• **EXCERPTED DATA**
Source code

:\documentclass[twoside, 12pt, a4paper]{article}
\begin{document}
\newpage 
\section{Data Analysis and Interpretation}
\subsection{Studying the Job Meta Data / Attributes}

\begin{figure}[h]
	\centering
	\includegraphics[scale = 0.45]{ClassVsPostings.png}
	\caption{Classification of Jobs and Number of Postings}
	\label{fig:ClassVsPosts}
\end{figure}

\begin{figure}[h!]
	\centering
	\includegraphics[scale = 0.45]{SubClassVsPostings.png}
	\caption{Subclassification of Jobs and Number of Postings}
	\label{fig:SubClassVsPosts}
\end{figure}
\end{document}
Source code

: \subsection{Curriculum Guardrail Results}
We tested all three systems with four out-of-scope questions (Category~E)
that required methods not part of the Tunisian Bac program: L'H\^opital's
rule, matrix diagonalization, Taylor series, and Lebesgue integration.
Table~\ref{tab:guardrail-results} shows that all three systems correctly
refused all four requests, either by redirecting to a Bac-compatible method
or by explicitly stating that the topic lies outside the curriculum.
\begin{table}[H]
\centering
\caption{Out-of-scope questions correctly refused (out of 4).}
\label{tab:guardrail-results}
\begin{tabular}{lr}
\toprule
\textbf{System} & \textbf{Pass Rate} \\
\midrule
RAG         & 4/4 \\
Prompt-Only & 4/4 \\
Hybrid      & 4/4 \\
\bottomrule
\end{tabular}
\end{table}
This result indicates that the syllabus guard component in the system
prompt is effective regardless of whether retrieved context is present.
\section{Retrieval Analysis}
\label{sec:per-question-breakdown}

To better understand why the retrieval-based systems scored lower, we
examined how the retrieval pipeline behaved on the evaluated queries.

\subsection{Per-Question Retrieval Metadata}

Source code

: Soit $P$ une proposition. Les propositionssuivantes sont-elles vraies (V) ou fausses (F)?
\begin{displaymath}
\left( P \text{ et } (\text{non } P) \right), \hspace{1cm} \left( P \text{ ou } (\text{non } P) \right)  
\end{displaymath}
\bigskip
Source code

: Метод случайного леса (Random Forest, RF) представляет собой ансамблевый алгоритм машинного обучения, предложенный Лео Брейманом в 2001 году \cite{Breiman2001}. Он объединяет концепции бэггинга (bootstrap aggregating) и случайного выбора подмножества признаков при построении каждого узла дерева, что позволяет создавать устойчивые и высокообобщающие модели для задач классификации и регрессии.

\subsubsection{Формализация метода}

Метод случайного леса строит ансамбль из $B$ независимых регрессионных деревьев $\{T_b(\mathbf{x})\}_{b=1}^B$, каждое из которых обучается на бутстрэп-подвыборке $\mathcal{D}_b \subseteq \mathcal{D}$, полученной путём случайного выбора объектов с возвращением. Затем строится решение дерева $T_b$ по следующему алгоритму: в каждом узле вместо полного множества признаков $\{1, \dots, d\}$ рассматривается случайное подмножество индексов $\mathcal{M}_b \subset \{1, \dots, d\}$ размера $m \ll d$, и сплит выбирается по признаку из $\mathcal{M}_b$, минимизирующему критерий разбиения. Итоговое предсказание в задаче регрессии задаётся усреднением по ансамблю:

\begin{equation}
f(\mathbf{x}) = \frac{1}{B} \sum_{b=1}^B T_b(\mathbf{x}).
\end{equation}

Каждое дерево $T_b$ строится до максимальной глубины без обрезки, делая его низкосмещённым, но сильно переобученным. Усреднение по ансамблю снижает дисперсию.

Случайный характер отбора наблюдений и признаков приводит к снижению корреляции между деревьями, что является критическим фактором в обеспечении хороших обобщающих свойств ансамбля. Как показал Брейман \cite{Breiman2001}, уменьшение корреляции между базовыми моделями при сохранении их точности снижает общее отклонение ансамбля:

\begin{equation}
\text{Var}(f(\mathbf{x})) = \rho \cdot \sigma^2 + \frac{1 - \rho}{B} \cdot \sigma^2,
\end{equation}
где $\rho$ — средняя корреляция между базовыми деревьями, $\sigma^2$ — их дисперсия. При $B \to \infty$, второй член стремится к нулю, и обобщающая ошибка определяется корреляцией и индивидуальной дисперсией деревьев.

* * *

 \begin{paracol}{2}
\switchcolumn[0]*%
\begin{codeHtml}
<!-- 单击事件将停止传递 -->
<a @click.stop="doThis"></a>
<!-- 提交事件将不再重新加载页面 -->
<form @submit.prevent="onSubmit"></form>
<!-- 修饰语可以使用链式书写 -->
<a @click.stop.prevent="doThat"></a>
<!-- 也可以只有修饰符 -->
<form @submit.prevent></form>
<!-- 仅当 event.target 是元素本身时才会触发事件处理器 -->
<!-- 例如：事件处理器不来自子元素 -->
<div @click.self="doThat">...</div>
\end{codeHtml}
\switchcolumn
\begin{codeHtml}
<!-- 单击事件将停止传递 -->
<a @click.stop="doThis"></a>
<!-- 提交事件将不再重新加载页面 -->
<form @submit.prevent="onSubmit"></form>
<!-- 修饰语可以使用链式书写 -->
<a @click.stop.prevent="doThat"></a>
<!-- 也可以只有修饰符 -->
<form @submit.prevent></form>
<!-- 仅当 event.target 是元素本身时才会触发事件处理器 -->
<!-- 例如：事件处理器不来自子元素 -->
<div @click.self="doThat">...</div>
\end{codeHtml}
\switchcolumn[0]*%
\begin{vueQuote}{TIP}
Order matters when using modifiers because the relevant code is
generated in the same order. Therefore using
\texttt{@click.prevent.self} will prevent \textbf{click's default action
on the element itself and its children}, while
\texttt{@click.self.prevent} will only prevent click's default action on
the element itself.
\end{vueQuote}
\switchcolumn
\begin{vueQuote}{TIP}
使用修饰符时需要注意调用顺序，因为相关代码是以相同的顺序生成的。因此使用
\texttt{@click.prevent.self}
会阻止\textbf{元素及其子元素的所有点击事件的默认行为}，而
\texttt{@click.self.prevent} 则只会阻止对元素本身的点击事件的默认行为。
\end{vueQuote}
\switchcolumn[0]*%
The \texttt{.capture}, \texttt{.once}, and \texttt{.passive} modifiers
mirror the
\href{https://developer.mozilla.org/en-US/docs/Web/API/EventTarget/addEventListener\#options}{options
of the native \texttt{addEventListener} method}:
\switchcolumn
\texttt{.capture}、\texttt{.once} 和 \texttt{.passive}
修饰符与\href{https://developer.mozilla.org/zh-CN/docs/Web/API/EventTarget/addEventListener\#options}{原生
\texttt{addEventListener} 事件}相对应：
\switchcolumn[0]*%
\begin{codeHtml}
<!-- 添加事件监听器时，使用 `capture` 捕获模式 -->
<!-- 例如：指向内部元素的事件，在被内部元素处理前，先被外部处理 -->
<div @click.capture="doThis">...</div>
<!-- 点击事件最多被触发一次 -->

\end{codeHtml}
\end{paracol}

...

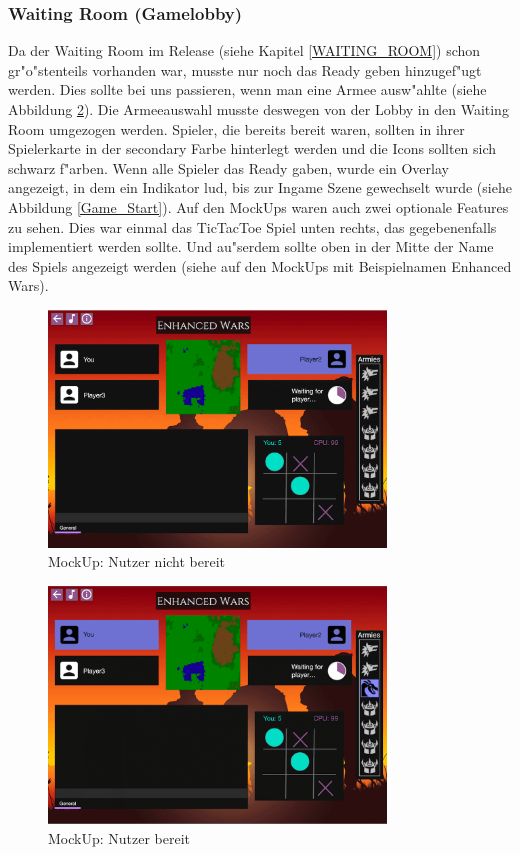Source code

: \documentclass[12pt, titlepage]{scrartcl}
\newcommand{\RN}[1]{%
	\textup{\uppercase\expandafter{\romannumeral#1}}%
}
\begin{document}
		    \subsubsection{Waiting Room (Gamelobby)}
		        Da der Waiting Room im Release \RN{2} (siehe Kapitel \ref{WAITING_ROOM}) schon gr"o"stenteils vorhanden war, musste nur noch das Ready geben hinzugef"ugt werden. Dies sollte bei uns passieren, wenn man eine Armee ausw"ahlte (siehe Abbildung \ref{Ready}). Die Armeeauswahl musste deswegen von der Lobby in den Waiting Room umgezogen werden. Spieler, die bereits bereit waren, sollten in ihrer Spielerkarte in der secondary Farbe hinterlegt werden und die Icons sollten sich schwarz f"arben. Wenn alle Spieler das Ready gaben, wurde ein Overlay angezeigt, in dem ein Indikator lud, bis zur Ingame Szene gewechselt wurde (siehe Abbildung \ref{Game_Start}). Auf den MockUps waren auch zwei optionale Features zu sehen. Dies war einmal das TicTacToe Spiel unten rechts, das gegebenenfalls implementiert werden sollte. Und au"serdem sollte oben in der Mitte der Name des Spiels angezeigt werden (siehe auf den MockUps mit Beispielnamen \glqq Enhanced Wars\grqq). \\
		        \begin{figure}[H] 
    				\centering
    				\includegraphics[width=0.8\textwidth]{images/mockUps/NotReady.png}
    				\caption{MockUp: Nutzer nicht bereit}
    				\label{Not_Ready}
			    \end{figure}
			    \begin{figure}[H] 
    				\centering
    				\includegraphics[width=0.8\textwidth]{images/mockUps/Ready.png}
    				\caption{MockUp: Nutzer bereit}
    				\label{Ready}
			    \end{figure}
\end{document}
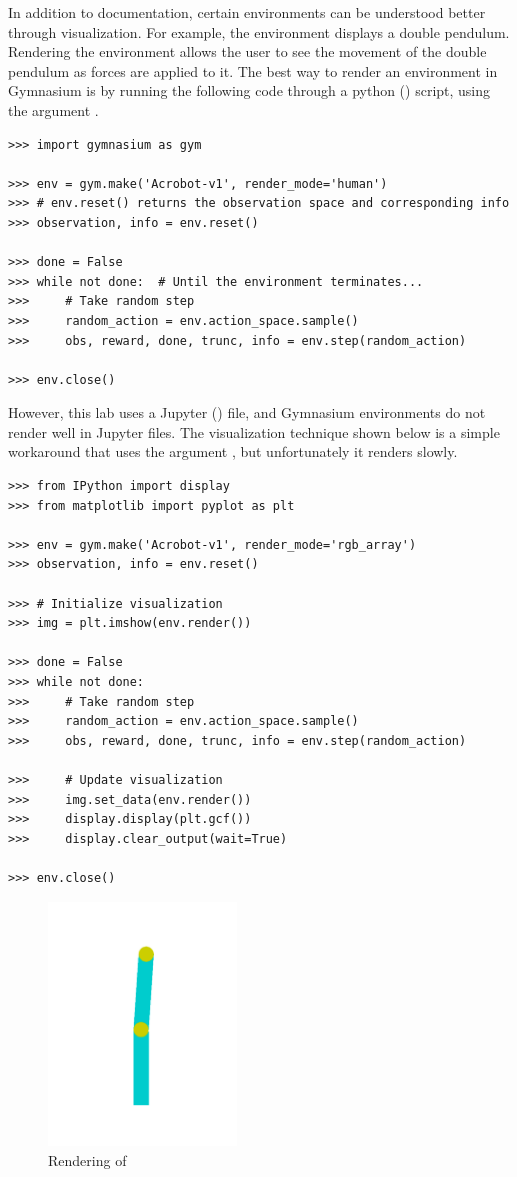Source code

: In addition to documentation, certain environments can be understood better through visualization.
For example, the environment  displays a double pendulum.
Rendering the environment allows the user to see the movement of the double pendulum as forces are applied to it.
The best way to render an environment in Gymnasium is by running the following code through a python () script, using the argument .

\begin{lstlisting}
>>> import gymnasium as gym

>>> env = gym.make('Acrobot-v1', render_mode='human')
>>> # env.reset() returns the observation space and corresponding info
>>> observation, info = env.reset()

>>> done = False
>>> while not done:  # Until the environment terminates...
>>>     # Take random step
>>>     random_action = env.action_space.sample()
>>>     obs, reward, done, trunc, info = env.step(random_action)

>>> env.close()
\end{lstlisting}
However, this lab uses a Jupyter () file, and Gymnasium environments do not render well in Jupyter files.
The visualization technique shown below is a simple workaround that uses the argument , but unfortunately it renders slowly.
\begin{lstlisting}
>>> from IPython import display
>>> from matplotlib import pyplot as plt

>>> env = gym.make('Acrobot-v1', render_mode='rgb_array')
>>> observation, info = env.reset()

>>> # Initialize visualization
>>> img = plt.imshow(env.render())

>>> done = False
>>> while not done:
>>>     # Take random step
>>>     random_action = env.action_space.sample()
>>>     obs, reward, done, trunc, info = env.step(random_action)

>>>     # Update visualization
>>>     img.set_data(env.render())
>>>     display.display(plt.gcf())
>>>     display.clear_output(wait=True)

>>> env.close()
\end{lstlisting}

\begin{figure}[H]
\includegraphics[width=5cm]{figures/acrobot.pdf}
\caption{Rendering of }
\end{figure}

• **EXERCISE**
Scan the listing and copy every line where the string "once" shows up.

• **RESPONSE TO THIS EXERCISE**
The \texttt{.capture}, \texttt{.once}, and \texttt{.passive} modifiers
\texttt{.capture}、\texttt{.once} 和 \texttt{.passive}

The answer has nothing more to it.